** What you are asked to do **
Write out every line below that includes the word "оберненою".

[Start of Attachment]

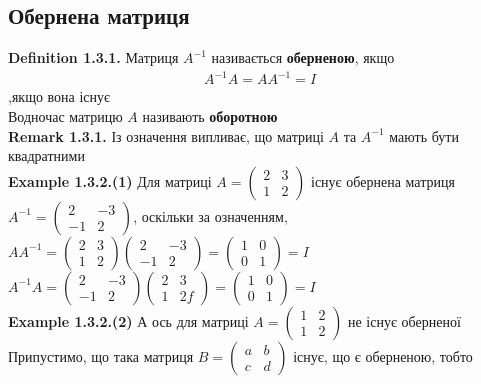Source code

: \documentclass[a4paper, 10pt]{article}
\def\defin#1{\textbf{Definition {#1}}}
\def\ex#1{\textbf{Example {#1}}}
\def\rm#1{\textbf{Remark {#1}}}
\theoremstyle{theoremdd}
\theoremstyle{theoremdd}
\theoremstyle{theoremdd}
\theoremstyle{theoremdd}
\theoremstyle{theoremdd}
\theoremstyle{theoremdd}
\theoremstyle{theoremdd}
\theoremstyle{theoremdd}
\begin{document}
	\subsection{Обернена матриця}
	\defin{1.3.1.} Матриця $A^{-1}$ називається \textbf{оберненою}, якщо
	\begin{align*}
	A^{-1} A = A A^{-1} = I
	\end{align*}
	,якщо вона існує\\
	Водночас матрицю $A$ називають \textbf{оборотною}
	\bigskip \\
	\rm{1.3.1.} Із означення випливає, що матриці $A$ та $A^{-1}$ мають бути квадратними 
	\bigskip \\
	\ex{1.3.2.(1)} Для матриці $A = \begin{pmatrix}
	2 & 3 \\
	1 & 2
	\end{pmatrix}$ існує обернена матриця $A^{-1} = \begin{pmatrix}
	2 & -3 \\
	-1 & 2
	\end{pmatrix}$, оскільки за означенням,\\
	$AA^{-1} = \begin{pmatrix}
	2 & 3 \\
	1 & 2
	\end{pmatrix} \begin{pmatrix}
	2 & -3 \\
	-1 & 2
	\end{pmatrix} = \begin{pmatrix}
	1 & 0 \\
	0 & 1
	\end{pmatrix} = I$\\
	$A^{-1}A = \begin{pmatrix}
	2 & -3 \\
	-1 & 2
	\end{pmatrix} \begin{pmatrix}
	2 & 3 \\
	1 & 2f
	\end{pmatrix} = \begin{pmatrix}
	1 & 0 \\
	0 & 1
	\end{pmatrix} = I$
	\bigskip \\
	\ex{1.3.2.(2)} А ось для матриці $A = \begin{pmatrix}
	1 & 2 \\
	1 & 2
	\end{pmatrix}$ не існує оберненої\\
	Припустимо, що така матриця $B = \begin{pmatrix}
	a & b \\
	c & d
	\end{pmatrix}$ існує, що є оберненою, тобто\\
\end{document}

[End of Attachment]

** Response **
	\defin{1.3.1.} Матриця $A^{-1}$ називається \textbf{оберненою}, якщо
	\end{pmatrix}$ існує, що є оберненою, тобто\\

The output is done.